The stone was created by stonemasons Luke Batchelor and Jo Crossland.
Dr Campbell said the original distance stones, which marked out the construction progress of the Roman Legions, were placed along the wall and formed part of the “propaganda artillery” of the Roman Empire.
She added: “They celebrated the conquests of the Roman army and their purpose was really to reinforce the subjugation of the local population, who were depicted as weak powerless people.
“However, what we know from the historic sources is that the Northern warriors who fought at Mons Graupius were fighting the Romans using horse-drawn chariots.
“We are accustomed to seeing well represented scenes of Roman cavalry riding down these Northern warriors but what we wanted to do was understand the local perspectives rather than focus on the dominating Roman narrative.”
The Battle of Mons Graupius was fought somewhere in the North East with Roman accounts suggesting that up to 10,000 Northern warriors were killed in the mass clash, although some doubt exists over the accuracy of the figures.
The Rediscovering the Antonine Wall project is a collaboration of the five local authorities through which the Wall runs – West Dunbartonshire, Glasgow City, East Dunbartonshire, North Lanarkshire and Falkirk – along with Historic Environment Scotland, and the core work is funded by the National Lottery Heritage Fund and LEADER.
Four replica distance stones have also been created as part of the project and will be placed close to the line of the wall in due course.
Dr Campbell said: “The project is intended to reach out to local communities and enable them to celebrate and discover the Antonine Wall in meaningful ways to them. Some want to regenerate local spaces, while others have been running community based events .
“I think people have really started to recognise the significance of the wall and are really good at seeing these broader narratives that surround it.”

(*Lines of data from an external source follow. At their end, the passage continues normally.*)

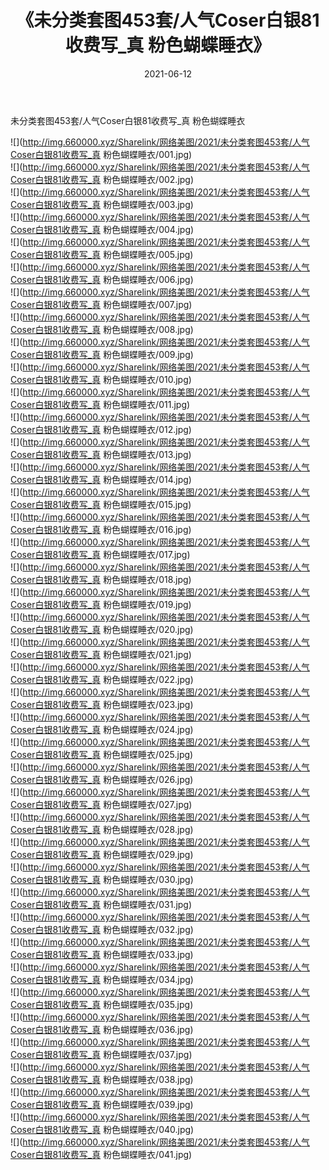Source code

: ﻿---
layout: post
title:  《未分类套图453套/人气Coser白银81收费写_真 粉色蝴蝶睡衣》
date:   2021-06-12
img: http://img.660000.xyz/Sharelink/网络美图/2021/未分类套图453套/人气Coser白银81收费写_真 粉色蝴蝶睡衣/000.jpg
categories: [美女, 清纯, 唯美]
---

未分类套图453套/人气Coser白银81收费写_真 粉色蝴蝶睡衣

 ![](http://img.660000.xyz/Sharelink/网络美图/2021/未分类套图453套/人气Coser白银81收费写_真 粉色蝴蝶睡衣/001.jpg) <br>![](http://img.660000.xyz/Sharelink/网络美图/2021/未分类套图453套/人气Coser白银81收费写_真 粉色蝴蝶睡衣/002.jpg) <br>![](http://img.660000.xyz/Sharelink/网络美图/2021/未分类套图453套/人气Coser白银81收费写_真 粉色蝴蝶睡衣/003.jpg) <br>![](http://img.660000.xyz/Sharelink/网络美图/2021/未分类套图453套/人气Coser白银81收费写_真 粉色蝴蝶睡衣/004.jpg) <br>![](http://img.660000.xyz/Sharelink/网络美图/2021/未分类套图453套/人气Coser白银81收费写_真 粉色蝴蝶睡衣/005.jpg) <br>![](http://img.660000.xyz/Sharelink/网络美图/2021/未分类套图453套/人气Coser白银81收费写_真 粉色蝴蝶睡衣/006.jpg) <br>![](http://img.660000.xyz/Sharelink/网络美图/2021/未分类套图453套/人气Coser白银81收费写_真 粉色蝴蝶睡衣/007.jpg) <br>![](http://img.660000.xyz/Sharelink/网络美图/2021/未分类套图453套/人气Coser白银81收费写_真 粉色蝴蝶睡衣/008.jpg) <br>![](http://img.660000.xyz/Sharelink/网络美图/2021/未分类套图453套/人气Coser白银81收费写_真 粉色蝴蝶睡衣/009.jpg) <br>![](http://img.660000.xyz/Sharelink/网络美图/2021/未分类套图453套/人气Coser白银81收费写_真 粉色蝴蝶睡衣/010.jpg) <br>![](http://img.660000.xyz/Sharelink/网络美图/2021/未分类套图453套/人气Coser白银81收费写_真 粉色蝴蝶睡衣/011.jpg) <br>![](http://img.660000.xyz/Sharelink/网络美图/2021/未分类套图453套/人气Coser白银81收费写_真 粉色蝴蝶睡衣/012.jpg) <br>![](http://img.660000.xyz/Sharelink/网络美图/2021/未分类套图453套/人气Coser白银81收费写_真 粉色蝴蝶睡衣/013.jpg) <br>![](http://img.660000.xyz/Sharelink/网络美图/2021/未分类套图453套/人气Coser白银81收费写_真 粉色蝴蝶睡衣/014.jpg) <br>![](http://img.660000.xyz/Sharelink/网络美图/2021/未分类套图453套/人气Coser白银81收费写_真 粉色蝴蝶睡衣/015.jpg) <br>![](http://img.660000.xyz/Sharelink/网络美图/2021/未分类套图453套/人气Coser白银81收费写_真 粉色蝴蝶睡衣/016.jpg) <br>![](http://img.660000.xyz/Sharelink/网络美图/2021/未分类套图453套/人气Coser白银81收费写_真 粉色蝴蝶睡衣/017.jpg) <br>![](http://img.660000.xyz/Sharelink/网络美图/2021/未分类套图453套/人气Coser白银81收费写_真 粉色蝴蝶睡衣/018.jpg) <br>![](http://img.660000.xyz/Sharelink/网络美图/2021/未分类套图453套/人气Coser白银81收费写_真 粉色蝴蝶睡衣/019.jpg) <br>![](http://img.660000.xyz/Sharelink/网络美图/2021/未分类套图453套/人气Coser白银81收费写_真 粉色蝴蝶睡衣/020.jpg) <br>![](http://img.660000.xyz/Sharelink/网络美图/2021/未分类套图453套/人气Coser白银81收费写_真 粉色蝴蝶睡衣/021.jpg) <br>![](http://img.660000.xyz/Sharelink/网络美图/2021/未分类套图453套/人气Coser白银81收费写_真 粉色蝴蝶睡衣/022.jpg) <br>![](http://img.660000.xyz/Sharelink/网络美图/2021/未分类套图453套/人气Coser白银81收费写_真 粉色蝴蝶睡衣/023.jpg) <br>![](http://img.660000.xyz/Sharelink/网络美图/2021/未分类套图453套/人气Coser白银81收费写_真 粉色蝴蝶睡衣/024.jpg) <br>![](http://img.660000.xyz/Sharelink/网络美图/2021/未分类套图453套/人气Coser白银81收费写_真 粉色蝴蝶睡衣/025.jpg) <br>![](http://img.660000.xyz/Sharelink/网络美图/2021/未分类套图453套/人气Coser白银81收费写_真 粉色蝴蝶睡衣/026.jpg) <br>![](http://img.660000.xyz/Sharelink/网络美图/2021/未分类套图453套/人气Coser白银81收费写_真 粉色蝴蝶睡衣/027.jpg) <br>![](http://img.660000.xyz/Sharelink/网络美图/2021/未分类套图453套/人气Coser白银81收费写_真 粉色蝴蝶睡衣/028.jpg) <br>![](http://img.660000.xyz/Sharelink/网络美图/2021/未分类套图453套/人气Coser白银81收费写_真 粉色蝴蝶睡衣/029.jpg) <br>![](http://img.660000.xyz/Sharelink/网络美图/2021/未分类套图453套/人气Coser白银81收费写_真 粉色蝴蝶睡衣/030.jpg) <br>![](http://img.660000.xyz/Sharelink/网络美图/2021/未分类套图453套/人气Coser白银81收费写_真 粉色蝴蝶睡衣/031.jpg) <br>![](http://img.660000.xyz/Sharelink/网络美图/2021/未分类套图453套/人气Coser白银81收费写_真 粉色蝴蝶睡衣/032.jpg) <br>![](http://img.660000.xyz/Sharelink/网络美图/2021/未分类套图453套/人气Coser白银81收费写_真 粉色蝴蝶睡衣/033.jpg) <br>![](http://img.660000.xyz/Sharelink/网络美图/2021/未分类套图453套/人气Coser白银81收费写_真 粉色蝴蝶睡衣/034.jpg) <br>![](http://img.660000.xyz/Sharelink/网络美图/2021/未分类套图453套/人气Coser白银81收费写_真 粉色蝴蝶睡衣/035.jpg) <br>![](http://img.660000.xyz/Sharelink/网络美图/2021/未分类套图453套/人气Coser白银81收费写_真 粉色蝴蝶睡衣/036.jpg) <br>![](http://img.660000.xyz/Sharelink/网络美图/2021/未分类套图453套/人气Coser白银81收费写_真 粉色蝴蝶睡衣/037.jpg) <br>![](http://img.660000.xyz/Sharelink/网络美图/2021/未分类套图453套/人气Coser白银81收费写_真 粉色蝴蝶睡衣/038.jpg) <br>![](http://img.660000.xyz/Sharelink/网络美图/2021/未分类套图453套/人气Coser白银81收费写_真 粉色蝴蝶睡衣/039.jpg) <br>![](http://img.660000.xyz/Sharelink/网络美图/2021/未分类套图453套/人气Coser白银81收费写_真 粉色蝴蝶睡衣/040.jpg) <br>![](http://img.660000.xyz/Sharelink/网络美图/2021/未分类套图453套/人气Coser白银81收费写_真 粉色蝴蝶睡衣/041.jpg) <br>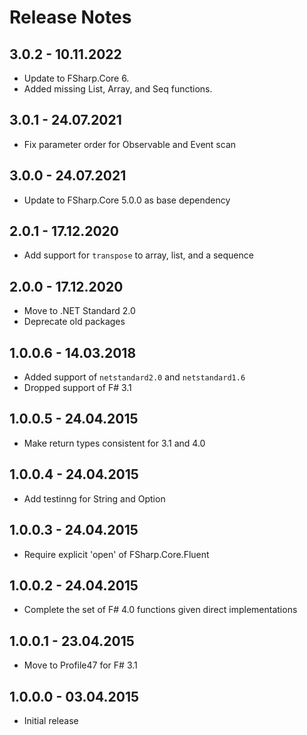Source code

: # Release Notes

## 3.0.2 - 10.11.2022

* Update to FSharp.Core 6.
* Added missing List, Array, and Seq functions.

## 3.0.1 - 24.07.2021

* Fix parameter order for Observable and Event scan

## 3.0.0 - 24.07.2021

* Update to FSharp.Core 5.0.0 as base dependency

## 2.0.1 - 17.12.2020

* Add support for `transpose` to array, list, and a sequence

## 2.0.0 - 17.12.2020

* Move to .NET Standard 2.0
* Deprecate old packages

## 1.0.0.6 - 14.03.2018

* Added support of `netstandard2.0` and `netstandard1.6`
* Dropped support of F# 3.1

## 1.0.0.5 - 24.04.2015

* Make return types consistent for 3.1 and 4.0

## 1.0.0.4 - 24.04.2015

* Add testinng for String and Option

## 1.0.0.3 - 24.04.2015

* Require explicit 'open' of FSharp.Core.Fluent

## 1.0.0.2 - 24.04.2015

* Complete the set of F# 4.0 functions given direct implementations

## 1.0.0.1 - 23.04.2015

* Move to Profile47 for F# 3.1

## 1.0.0.0 - 03.04.2015

* Initial release
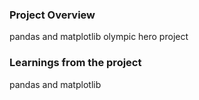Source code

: ### Project Overview

 pandas and matplotlib olympic hero project


### Learnings from the project

 pandas and matplotlib


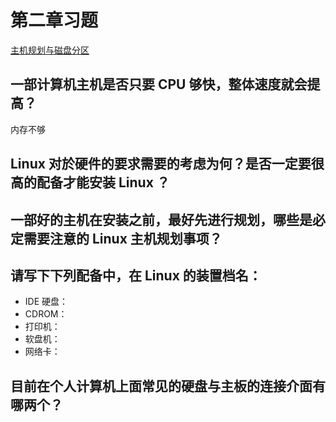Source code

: # 第二章习题

[主机规划与磁盘分区](http://cn.linux.vbird.org/linux_basic/0130designlinux_4.php)

## 一部计算机主机是否只要 CPU 够快，整体速度就会提高？

内存不够


## Linux 对於硬件的要求需要的考虑为何？是否一定要很高的配备才能安装 Linux ？



## 一部好的主机在安装之前，最好先进行规划，哪些是必定需要注意的 Linux 主机规划事项？


## 请写下下列配备中，在 Linux 的装置档名：

- IDE 硬盘： 
- CDROM：
- 打印机： 
- 软盘机：
- 网络卡：


## 目前在个人计算机上面常见的硬盘与主板的连接介面有哪两个？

Dr Campbell said another feature of the new distance stone was English text rather than the “very prescriptive abbreviated Latin” found on the originals with hopes this will further open up the monument to local people.
Breakthrough research by Dr Campbell earlier found that the distance stones of the Antonine Wall were originally painted in vivid colours with red used to paint both the cloaks of Roman officers and drops of blood of their captives with shades of ochre used to build up skin tones.
At its peak, up to 7,000 men were stationed along the Antonine Wall in seventeen forts and several smaller enclosures. It was abandoned by the Romans after around 20 years.